Разговор ведется в новой камере Гумберта: недавно крашеные белым потолок и стены; два округлых стула; небольшой деревянный столик; умывальник; висящее над ним полотенце; чуть правее — вполне сносный керамический унитаз; койка с толстым матрацем; темно-зеленый пол с тенью решетки, ложащейся из широкого окна с видом на тюремный двор. Гумберт расположился на стуле; его сутулая фигура практически недвижима. Заключенный облачен в стандартную оранжевую робу, его адвокат — в велюровый костюм болотного цвета.

— Je suis ravi de vous entendre dire cela, — говорит Гумберт, глядя в сторону. — Впрочем, его деятельность была продиктована создателем Пьесы. Марионетка отслужила свое, и теперь брошена обратно — в пыльный сундук кукольника.

— Ваши аллегории, как всегда, недоступны моему пониманию.

Адвокат (склонный к беспокойным перемещениям в пространстве) прохаживается вдоль стены. Его новенькие начищенные ботинки слегка поскрипывают.

— Каков наш план? — прерывает его размеренное движение Гумберт.

— Просто придерживайтесь той же линии, что и прежде, — резюмирует адвокат, останавливаясь, и, не оборачиваясь, спрашивает: — Вы закончили свою исповедь?

— Кажется, ближусь к завершению.

— Вы вняли моим рекомендациям?

— Напомните: каким именно.

— Ну, например, описать личность драматурга Клэра Куильти сколь можно отвратней.

Адвокат поворачивается и медленно идет к стулу Гумберта.

— О, это было несложно.

— Можно взглянуть?

— После, — отрезает Гумберт.

Адвокат недовольно посапывает.

— Мы сможем использовать это в суде?

— Не уверен. Мои мемуары написаны не для суда, к тому же весьма витиеватым языком. Разве что, я зачитаю некоторые выдержки, если это будет позволено.

— Я бы хотел с ними ознакомиться.

— Всему свое время.

Адвокат глядит на Гумберта с укоризной.

— Тайны-тайны. Нехорошо скрывать что-либо от собственного адвоката. Мне необходима полная картина. От этого зависит очень многое.

— Кто бы говорил… Вам не кажется, господин Инкогнито, что пора бы уже вам раскрыть некоторые карты…

— Слишком рано, — отвечает адвокат тою же монетой.

— Как бы не стало поздно.

— Принимайте эту новую тюрьму и мою помощь, как данность. Что вам все неймется? Откуда это навязчивое стремление до всего докопаться?.. Вы живы, вас не истязают более, у вас неплохая теплая камера. Наше с вами сотрудничество подходит к завершению.

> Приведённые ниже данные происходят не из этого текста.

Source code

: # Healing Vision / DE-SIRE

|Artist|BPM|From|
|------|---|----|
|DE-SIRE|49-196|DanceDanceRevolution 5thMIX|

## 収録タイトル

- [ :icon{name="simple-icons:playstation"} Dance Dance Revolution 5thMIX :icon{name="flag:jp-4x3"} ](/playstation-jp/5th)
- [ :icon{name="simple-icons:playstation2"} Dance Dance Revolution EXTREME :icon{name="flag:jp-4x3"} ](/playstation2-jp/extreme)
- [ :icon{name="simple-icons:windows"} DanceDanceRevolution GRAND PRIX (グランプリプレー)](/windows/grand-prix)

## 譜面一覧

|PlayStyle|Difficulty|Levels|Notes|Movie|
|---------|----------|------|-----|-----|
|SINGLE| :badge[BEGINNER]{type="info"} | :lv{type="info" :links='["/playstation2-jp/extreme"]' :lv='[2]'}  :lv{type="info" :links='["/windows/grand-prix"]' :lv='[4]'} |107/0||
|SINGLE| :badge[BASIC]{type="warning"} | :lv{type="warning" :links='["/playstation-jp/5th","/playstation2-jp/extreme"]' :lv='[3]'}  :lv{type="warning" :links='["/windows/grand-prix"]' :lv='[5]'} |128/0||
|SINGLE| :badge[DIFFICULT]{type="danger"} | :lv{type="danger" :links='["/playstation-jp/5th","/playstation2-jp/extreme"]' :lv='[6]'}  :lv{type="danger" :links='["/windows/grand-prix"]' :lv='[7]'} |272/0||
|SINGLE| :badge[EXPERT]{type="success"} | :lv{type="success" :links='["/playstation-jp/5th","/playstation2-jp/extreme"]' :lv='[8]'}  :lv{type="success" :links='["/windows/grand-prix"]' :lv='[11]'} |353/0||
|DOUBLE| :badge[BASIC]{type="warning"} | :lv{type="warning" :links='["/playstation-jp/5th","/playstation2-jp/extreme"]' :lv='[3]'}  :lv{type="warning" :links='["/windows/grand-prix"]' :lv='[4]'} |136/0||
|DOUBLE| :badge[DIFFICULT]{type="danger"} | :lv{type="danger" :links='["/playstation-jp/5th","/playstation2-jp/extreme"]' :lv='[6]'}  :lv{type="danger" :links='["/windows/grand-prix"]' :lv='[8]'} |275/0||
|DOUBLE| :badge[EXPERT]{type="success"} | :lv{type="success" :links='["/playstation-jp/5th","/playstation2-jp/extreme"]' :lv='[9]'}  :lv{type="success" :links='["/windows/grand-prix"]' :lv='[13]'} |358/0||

— Вы действительно видите какой-то смысл в моей защите?

— Это моя работа.

Гумберт закрывает глаза и замолкает. Адвокат, опасаясь, что клиент попросту уснул, тормошит его за плечо. Тот, не размыкая уставших век, проговаривает:

— А мне все мнится, что главный суд состоится не здесь. Слишком много указаний на то, что все не ограничивается рамками этого мира.

— Данность этого мира, мистер Херберд, такова: учитывая нынешнюю судебную систему США, если мы не предпримем мер, вам светит пожизненное заключение, а в совокупности с неоправданной жестокостью…

«А может ли жестокость быть оправданной?» — размышляет Гумберт в скобках адвокатской речи.

— …и принуждением несовершеннолетней к половому сожительству, — возможно, и два пожизненных срока… в лучшем случае.

— Абсурдное наказание, вы не находите? С моим-то здоровьем… — на устах Гумберта проступает привычная отстраненно грустная полуулыбка.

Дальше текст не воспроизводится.